CampPappy mentioned in the followup thread about our Baldur (then Zephyr) about how many white German Shepherds seem to be showing up in the rescue sections lately. I've noticed this too. Can anybody well versed in rescue speak about this? Are we seeing what we think we're seeing? Is there really a sudden disproportionate amount of WGSDs showing up needing a home? If so, is this common? Cyclical?


----------



## pupresq (Dec 2, 2005)

I have noticed the same thing. I'm not entirely sure why. I would say some of it could be due to who is posting. We all have the special types that appeal to us, so to some extent the dogs that get posted reflect the ones that resonate with the people posting. There are of course a TON of GSDs in shelters nationwide that never make it on our board.

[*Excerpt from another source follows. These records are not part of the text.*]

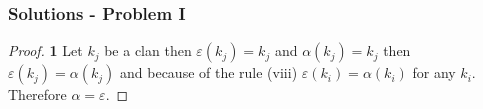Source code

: \documentclass[11pt]{article}
\begin{document}
	\subsubsection*{Solutions - Problem I}
	\begin{proof}{\textbf{1}}
		Let $k_j$ be a clan then $\varepsilon(k_j)=k_j$ and 
		$\alpha(k_j)=k_j$ then $\varepsilon(k_j)=\alpha(k_j)$ and because of the rule (viii) $\varepsilon(k_i)=\alpha(k_i)$ for any $k_i$. Therefore $\alpha = \varepsilon$. 
	\end{proof}
\end{document}
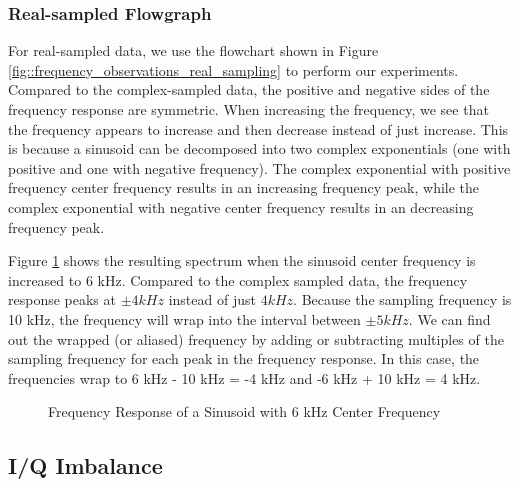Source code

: \documentclass{article}
\begin{document}
\subsubsection{Real-sampled Flowgraph}

For real-sampled data, we use the flowchart shown in Figure \ref{fig::frequency_observations_real_sampling} to perform our experiments. Compared to the complex-sampled data, the positive and negative sides of the frequency response are symmetric. When increasing the frequency, we see that the frequency appears to increase and then decrease instead of just increase. This is because a sinusoid can be decomposed into two complex exponentials (one with positive and one with negative frequency). The complex exponential with positive frequency center frequency results in an increasing frequency peak, while the complex exponential with negative center frequency results in an decreasing frequency peak.

Figure \ref{fig::freq_observations_real_6k_center_freq} shows the resulting spectrum when the sinusoid center frequency is increased to 6 kHz. Compared to the complex sampled data, the frequency response peaks at $\pm 4 kHz$ instead of just $4 kHz$. Because the sampling frequency is 10 kHz, the frequency will wrap into the interval between $\pm 5 kHz$. We can find out the wrapped (or aliased) frequency by adding or subtracting multiples of the sampling frequency for each peak in the frequency response. In this case, the frequencies wrap to 6 kHz - 10 kHz = -4 kHz and -6 kHz + 10 kHz = 4 kHz. 

\begin{figure}[H]
	\centerline{}
	\caption{Frequency Response of a Sinusoid with 6 kHz Center Frequency}
	\label{fig::freq_observations_real_6k_center_freq}
\end{figure}

\subsection{I/Q Imbalance}
\end{document}
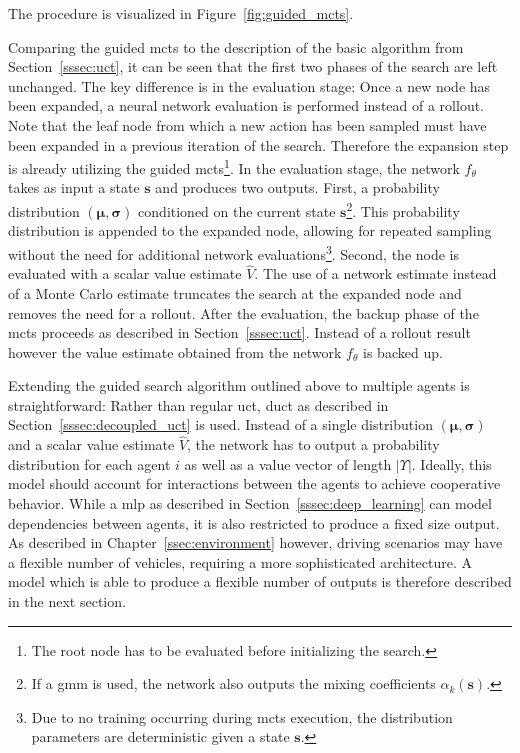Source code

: The procedure is visualized in Figure~\ref{fig:guided_mcts}.

Comparing the guided \gls{mcts} to the description of the basic algorithm from Section~\ref{sssec:uct}, it can be seen that the first two phases of the search are left unchanged. The key difference is in the evaluation stage: Once a new node has been expanded, a neural network evaluation is performed instead of a rollout. Note that the leaf node from which a new action has been sampled must have been expanded in a previous iteration of the search. Therefore the expansion step is already utilizing the guided \gls{mcts}\footnote{The root node has to be evaluated before initializing the search.}. In the evaluation stage, the network $f_\theta$ takes as input a state $\mathbf s$ and produces two outputs. First, a probability distribution $(\pmb \mu, \pmb \sigma)$ conditioned on the current state $\mathbf s$\footnote{If a \gls{gmm} is used, the network also outputs the mixing coefficients $\alpha_k (\mathbf s)$.}. This probability distribution is appended to the expanded node, allowing for repeated sampling without the need for additional network evaluations\footnote{Due to no training occurring during \gls{mcts} execution, the distribution parameters are deterministic given a state $\mathbf s$.}. Second, the node is evaluated with a scalar value estimate $\hat V$. The use of a network estimate instead of a Monte Carlo estimate truncates the search at the expanded node and removes the need for a rollout. After the evaluation, the backup phase of the \gls{mcts} proceeds as described in Section~\ref{sssec:uct}. Instead of a rollout result however the value estimate obtained from the network $f_\theta$ is backed up.

Extending the guided search algorithm outlined above to multiple agents is straightforward: Rather than regular \gls{uct}, \gls{duct} as described in Section~\ref{sssec:decoupled_uct} is used. Instead of a single distribution $(\pmb \mu, \pmb \sigma)$ and a scalar value estimate $\hat V$, the network has to output a probability distribution for each agent $i$ as well as a value vector of length $|\Upsilon|$. Ideally, this model should account for interactions between the agents to achieve cooperative behavior. While a \gls{mlp} as described in Section~\ref{sssec:deep_learning} can model dependencies between agents, it is also restricted to produce a fixed size output. As described in Chapter~\ref{ssec:environment} however, driving scenarios may have a flexible number of vehicles, requiring a more sophisticated architecture. A model which is able to produce a flexible number of outputs is therefore described in the next section.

But sometimes it does seem like there are spikes in certain colors, even with the same people doing most of the posting. There seemed to be a disproportionate number of blacks a few months ago. I'm not seeing any more whites than usual in KY. I've been seeing more sables in rescue lately than I used to, but again, not so much here locally, as in general. 

The biggest thing I've noticed lately is the sheer number of GSDs, of all colors, showing up in shelters and how few of them are getting rescued, or how long it takes when they do. There are dogs that I know people would have been fighting over 2 years ago, now languishing in the shelters for days or weeks, and many never making it out. I think part of that is the economy - more dogs being surrendered as people cut back on expenses and/or move to housing where GSDs aren't allowed. I think another aspect of it is the success of Petfinder. More and more shelters are online, but the market for GSDs isn't keeping pace with the supply and the rescues stay overfull. 

It's tragic really. I've never seen so many great dogs with nowhere to go.


----------



## pamela berger (Jun 19, 2008)

I'd like to know if two black and tans can produce a white pup or do both parents have to be white?


----------



## Catu (Sep 6, 2007)

Yes, they can. White is a recessive gen, which means that if both parents carry one gen it doesn't express itself, but if an offspring take one of each parent, it will be white.


----------



## terry_demag (Jun 8, 2004)

Well, it's one of my wishes that I could track the number of whites that we are contacted about so I can monitor the statistics. It's difficult, because there are a lot of mixes, I get multiple emails about the same dog and don't even realize it sometimes, info is sketchy...but anyway, I did try and keep stats for a while.

I would say we average about getting contacted about app. 70 white shepherds a month - so 2 or so a day(average). It comes in spurts, but I wouldn't say it's been higher than normal. I'm not sure if there are more being posted on the board recently and since I don't monitor the total number of all GSDs, it's hard to say if it's a bigger proportion or not.

I do think it's like buying a certain car though. Once you have one, you notice more of that type of car. Once you have a white shepherd or work with white shepherds, I think you tend to notice them more.

No matter what way you look at it, there are more out there than we can help - it kills me when people ask me if white shepherds are rare - I tell them, not rare enough to stop them from showing up in shelters...

Terry
http://www.echodogs.org


----------



## thor wgsd (Jun 18, 2008)

I have noticed that as well, since I have one I notice it more but I remember that a few months back there weren't as many as now.. You'd almost think it's related to that new disney movie but I don't think that's even out yet even in the states?


----------



## Timber1 (May 19, 2007)

I do rescue, and the number of white GSD's we get is hugh. Common or cyclical, I have no idea.

They do seem to have a different temperment then the tradional sable/tan/black GSD's.


----------



## Prinzsalpha (Jul 6, 2005)

Lately alot of the whites we have gotten in actually are shepherd/husky mixes so not true white gsds.


----------



## thor wgsd (Jun 18, 2008)

Timber1: Off-topic but out of curiosity; In what way are they different?


----------